# Can you set up company and claim benefits



## Spidey (4 Aug 2012)

friend of mine thinking well trying to set up small business. she has got support from supplier on credit will be selling products,.another friend.said he will buy from her. Potential is good but no real income until I say a few months. Will have to set up ltd company and reg for vat. So if.she works in this will she have to sign off benefit. She is thinking she will only make 1000gp to start off with per month and will not be able to pay herself as needs to build float, only on job seekers a month so no grants avail that she can see.


----------



## eastbono (5 Aug 2012)

Spidey said:


> friend of mine thinking well trying to set up small business. she has got support from supplier on credit will be selling products,.another friend.said he will buy from her. Potential is good but no real income until I say a few months. Will have to set up ltd company and reg for vat. So if.she works in this will she have to sign off benefit. She is thinking she will only make 1000gp to start off with per month and will not be able to pay herself as needs to build float, only on job seekers a month so no grants avail that she can see.

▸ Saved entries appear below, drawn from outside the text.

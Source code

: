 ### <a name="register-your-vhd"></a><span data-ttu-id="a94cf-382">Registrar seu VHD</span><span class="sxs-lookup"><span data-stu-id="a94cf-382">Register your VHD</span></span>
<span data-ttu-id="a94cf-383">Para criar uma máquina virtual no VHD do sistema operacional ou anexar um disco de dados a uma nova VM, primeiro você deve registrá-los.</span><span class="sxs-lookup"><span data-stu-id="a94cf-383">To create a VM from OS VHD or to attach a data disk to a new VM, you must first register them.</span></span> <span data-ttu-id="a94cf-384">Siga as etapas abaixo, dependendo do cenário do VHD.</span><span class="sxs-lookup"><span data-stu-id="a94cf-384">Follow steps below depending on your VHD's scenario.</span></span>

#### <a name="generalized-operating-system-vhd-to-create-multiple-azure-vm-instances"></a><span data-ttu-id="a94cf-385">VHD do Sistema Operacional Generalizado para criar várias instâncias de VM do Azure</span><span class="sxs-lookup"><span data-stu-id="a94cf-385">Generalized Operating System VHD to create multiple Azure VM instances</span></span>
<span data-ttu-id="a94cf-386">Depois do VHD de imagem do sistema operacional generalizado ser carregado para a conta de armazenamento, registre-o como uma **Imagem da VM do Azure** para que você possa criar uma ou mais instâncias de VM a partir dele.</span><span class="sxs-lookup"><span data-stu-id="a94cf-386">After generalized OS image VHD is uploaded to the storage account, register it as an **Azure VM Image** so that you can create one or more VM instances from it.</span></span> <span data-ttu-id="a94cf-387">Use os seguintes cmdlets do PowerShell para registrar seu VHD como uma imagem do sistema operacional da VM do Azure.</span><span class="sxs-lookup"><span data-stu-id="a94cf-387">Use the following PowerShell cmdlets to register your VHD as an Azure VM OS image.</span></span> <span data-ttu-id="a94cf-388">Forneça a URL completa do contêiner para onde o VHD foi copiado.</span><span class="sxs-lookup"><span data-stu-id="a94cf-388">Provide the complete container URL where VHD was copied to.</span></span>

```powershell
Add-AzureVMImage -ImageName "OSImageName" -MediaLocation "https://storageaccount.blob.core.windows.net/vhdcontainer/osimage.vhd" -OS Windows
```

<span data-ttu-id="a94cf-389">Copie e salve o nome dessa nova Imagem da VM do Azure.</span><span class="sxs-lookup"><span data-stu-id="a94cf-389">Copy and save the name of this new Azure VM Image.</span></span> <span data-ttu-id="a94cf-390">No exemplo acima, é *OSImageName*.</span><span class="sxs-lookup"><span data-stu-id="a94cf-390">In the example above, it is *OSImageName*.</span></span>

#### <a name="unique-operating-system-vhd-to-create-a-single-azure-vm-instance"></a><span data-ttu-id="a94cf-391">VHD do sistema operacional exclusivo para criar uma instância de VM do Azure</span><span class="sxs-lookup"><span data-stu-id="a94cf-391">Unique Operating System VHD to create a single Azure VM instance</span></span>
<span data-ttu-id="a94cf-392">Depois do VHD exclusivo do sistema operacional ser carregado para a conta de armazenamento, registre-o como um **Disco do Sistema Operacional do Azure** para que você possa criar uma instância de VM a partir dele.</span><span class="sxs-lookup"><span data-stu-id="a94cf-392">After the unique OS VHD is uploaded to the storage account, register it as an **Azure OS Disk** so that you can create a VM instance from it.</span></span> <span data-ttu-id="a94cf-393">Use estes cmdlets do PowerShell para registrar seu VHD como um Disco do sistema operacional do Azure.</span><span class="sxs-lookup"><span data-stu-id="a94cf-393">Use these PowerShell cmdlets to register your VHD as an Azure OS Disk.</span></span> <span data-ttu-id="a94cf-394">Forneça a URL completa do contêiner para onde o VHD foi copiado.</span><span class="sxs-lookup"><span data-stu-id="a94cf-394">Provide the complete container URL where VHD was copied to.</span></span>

If your friend is on jobseekers allowance she can apply for back to work enterprise allowance. She will have to formulate a business plan and submit this with her btwea application. She cannot start self employment until this is approved. More info on btwea http://www.welfare.ie/en/Search/Pages/SearchResult.aspx?k=back+to+work+enterprise+allowance
If she is in receipt of jobseekers benefit she can apply for short term enterprise allowance but this will only last for the duration of her jsb payment. http://www.welfare.ie/EN/Schemes/JobseekerSupports/BackToWork/Pages/STEA.as


----------



## Spidey (6 Aug 2012)

Thankyou,.no she just lost her job and was thinking outside the box. It sems there is no help unless you export or are on dole for long time. Banks wont invest in small projects and definately with unemployed. Shame really for anybody wanting to work and unable to get paye.


----------



## Luternau (6 Aug 2012)

Spidey said:


> she will only make 1000gp to start off with.....



You say £GB. Is this inquiry related to a company /person not resident in Ireland?


----------



## Spidey (6 Aug 2012)

Hi person based in Ireland, just after losing job no redudancy worth talking about as inly with company over 2 years, she is looking to do something herself, as.getting a paye job hard in this cliamate...

Catch 22 no funds, no float so unable to trade...


----------



## Luternau (6 Aug 2012)

Spidey said:


> Catch 22 no funds, no float so unable to trade...



Not a business then!


----------



## gipimann (6 Aug 2012)

If she's just lost her job, then she can claim jobseeker's benefit if she's looking for work.   That might make her eligible for the short-term enterprise allowance which eastbono mentioned earlier.

The link to short-term enterprise allowance that eastbono posted was missing a bit from the end:  Here's the full link

http://www.welfare.ie/EN/Schemes/JobseekerSupports/BackToWork/Pages/STEA.aspx


----------